De Canadees Adam Kahane werkte begin jaren negentig bij Shell, toen hij in Zuid-Afrika betrokken raakte bij de Mont Fleur-scenariogroep. Het doel van deze oorspronkelijk door het ANC opgerichte groep was het ontwikkelen van toekomstscenario’s voor het land, wanneer na de afschaffing van de Apartheid voor het eerst een meerderheidsregering (lees: een zwarte regering) aan de macht zou komen. Shell, dat jarenlang verketterd was geweest omdat het bedrijf had geweigerd zich terug te trekken uit Zuid-Afrika, was blij iets te kunnen bedragen en vaardigde Kahane af naar de groep. ‘Ik was de jongste en kon het gemakkelijkst gemist worden’, zegt Kahane met een knipoog.

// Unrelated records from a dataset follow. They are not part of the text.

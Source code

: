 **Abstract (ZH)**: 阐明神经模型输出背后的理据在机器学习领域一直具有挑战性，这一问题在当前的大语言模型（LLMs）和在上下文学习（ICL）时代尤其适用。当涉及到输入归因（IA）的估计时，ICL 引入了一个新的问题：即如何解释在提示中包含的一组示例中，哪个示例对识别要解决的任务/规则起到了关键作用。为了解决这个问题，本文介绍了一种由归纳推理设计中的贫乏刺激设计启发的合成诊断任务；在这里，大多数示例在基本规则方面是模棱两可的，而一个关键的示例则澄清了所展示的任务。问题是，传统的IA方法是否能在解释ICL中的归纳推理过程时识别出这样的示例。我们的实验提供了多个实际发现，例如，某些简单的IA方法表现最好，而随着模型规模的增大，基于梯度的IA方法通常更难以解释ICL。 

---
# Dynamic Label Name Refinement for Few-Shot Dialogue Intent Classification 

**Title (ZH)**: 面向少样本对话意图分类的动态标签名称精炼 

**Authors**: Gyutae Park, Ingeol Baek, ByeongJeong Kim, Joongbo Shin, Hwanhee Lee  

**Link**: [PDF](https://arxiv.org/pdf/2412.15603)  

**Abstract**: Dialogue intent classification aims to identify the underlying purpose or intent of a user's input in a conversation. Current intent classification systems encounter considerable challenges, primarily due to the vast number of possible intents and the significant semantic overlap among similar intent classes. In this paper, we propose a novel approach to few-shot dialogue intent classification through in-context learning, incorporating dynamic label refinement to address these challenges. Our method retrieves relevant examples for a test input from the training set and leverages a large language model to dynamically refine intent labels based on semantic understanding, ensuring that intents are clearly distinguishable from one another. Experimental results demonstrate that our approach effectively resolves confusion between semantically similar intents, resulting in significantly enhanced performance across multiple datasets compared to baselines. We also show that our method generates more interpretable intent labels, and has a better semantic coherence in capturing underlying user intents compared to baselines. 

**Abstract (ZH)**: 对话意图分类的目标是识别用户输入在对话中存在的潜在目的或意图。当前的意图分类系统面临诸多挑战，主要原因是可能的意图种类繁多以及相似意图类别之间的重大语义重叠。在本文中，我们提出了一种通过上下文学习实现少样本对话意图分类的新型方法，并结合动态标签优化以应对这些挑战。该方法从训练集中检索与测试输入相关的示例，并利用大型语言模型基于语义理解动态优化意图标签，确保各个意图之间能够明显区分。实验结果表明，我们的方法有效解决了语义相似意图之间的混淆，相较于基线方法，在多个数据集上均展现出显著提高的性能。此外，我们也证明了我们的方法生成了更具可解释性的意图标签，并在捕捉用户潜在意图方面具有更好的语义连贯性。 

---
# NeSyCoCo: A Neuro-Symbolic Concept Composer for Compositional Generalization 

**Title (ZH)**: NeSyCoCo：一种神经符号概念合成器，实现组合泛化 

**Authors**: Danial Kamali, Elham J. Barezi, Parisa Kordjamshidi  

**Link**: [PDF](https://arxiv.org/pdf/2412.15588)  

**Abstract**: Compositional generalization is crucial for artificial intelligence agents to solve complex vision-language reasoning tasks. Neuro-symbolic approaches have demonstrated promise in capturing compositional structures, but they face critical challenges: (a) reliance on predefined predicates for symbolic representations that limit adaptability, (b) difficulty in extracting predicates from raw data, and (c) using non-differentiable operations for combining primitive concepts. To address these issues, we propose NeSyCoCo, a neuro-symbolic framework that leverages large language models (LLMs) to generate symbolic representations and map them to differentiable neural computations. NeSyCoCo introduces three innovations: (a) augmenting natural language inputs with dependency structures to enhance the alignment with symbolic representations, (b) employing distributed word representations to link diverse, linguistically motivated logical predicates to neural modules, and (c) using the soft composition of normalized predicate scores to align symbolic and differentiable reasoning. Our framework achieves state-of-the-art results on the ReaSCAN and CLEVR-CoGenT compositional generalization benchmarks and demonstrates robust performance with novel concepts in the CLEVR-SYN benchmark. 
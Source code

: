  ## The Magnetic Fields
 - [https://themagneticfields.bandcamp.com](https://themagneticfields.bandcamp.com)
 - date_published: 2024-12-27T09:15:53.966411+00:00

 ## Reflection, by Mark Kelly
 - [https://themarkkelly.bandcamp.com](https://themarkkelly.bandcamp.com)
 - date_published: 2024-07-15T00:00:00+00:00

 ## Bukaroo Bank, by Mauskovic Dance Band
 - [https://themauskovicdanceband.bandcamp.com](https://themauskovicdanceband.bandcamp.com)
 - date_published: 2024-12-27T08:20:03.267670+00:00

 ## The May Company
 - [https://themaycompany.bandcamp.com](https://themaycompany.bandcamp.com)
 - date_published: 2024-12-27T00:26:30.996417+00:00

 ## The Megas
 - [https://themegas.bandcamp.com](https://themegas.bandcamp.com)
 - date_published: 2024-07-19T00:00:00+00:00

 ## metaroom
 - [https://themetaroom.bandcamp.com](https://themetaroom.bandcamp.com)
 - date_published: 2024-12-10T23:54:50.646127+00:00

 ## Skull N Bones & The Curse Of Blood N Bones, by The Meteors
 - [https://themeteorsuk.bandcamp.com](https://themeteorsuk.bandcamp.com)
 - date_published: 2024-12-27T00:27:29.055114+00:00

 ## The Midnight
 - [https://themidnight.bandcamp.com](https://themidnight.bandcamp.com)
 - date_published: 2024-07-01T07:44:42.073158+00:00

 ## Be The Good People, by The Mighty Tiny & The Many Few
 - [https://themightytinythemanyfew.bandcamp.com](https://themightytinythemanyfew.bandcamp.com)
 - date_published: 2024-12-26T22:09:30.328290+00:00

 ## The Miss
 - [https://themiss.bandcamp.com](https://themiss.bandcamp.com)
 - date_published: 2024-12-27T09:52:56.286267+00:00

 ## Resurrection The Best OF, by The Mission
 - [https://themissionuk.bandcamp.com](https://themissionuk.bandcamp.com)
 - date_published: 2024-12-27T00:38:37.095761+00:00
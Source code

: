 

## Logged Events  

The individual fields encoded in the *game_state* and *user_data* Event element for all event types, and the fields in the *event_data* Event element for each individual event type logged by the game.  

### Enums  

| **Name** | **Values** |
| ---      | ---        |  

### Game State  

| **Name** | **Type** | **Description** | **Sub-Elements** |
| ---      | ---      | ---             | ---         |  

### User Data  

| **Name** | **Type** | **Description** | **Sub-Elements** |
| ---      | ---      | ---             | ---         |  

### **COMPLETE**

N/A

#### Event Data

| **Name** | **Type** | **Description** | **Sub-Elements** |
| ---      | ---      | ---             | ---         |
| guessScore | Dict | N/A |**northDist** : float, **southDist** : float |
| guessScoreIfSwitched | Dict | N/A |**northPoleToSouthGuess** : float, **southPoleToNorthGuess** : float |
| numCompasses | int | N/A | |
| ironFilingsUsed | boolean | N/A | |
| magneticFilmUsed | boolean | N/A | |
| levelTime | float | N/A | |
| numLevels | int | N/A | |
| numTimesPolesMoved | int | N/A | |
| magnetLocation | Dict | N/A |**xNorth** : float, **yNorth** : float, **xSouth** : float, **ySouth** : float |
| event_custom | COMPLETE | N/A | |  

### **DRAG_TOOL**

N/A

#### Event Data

Terugkijkend is het misschien wel het beste wat hem in zijn leven is overkomen, vertelt hij. Kahane werd verliefd op het werk dat hij voor de Mont Fleur-groep kon doen, op het land en op een vrouw, Dorothy Boesak, met wie hij nadien getrouwd is. ‘Een Zweedse vriend van mij vroeg mij toen ik hem in 1993 vertelde dat ik naar Zuid-Afrika zou gaan verhuizen: is het het land, is het het werk of is het de vrouw? Ik antwoordde hem dat deze drie zaken in mijn hoofd volledig door elkaar liepen. Het was een radicale ervaring, alsof alles zich opeens opende. Ik had het gevoel had dat de deur uit zijn sponningen werd geblazen.’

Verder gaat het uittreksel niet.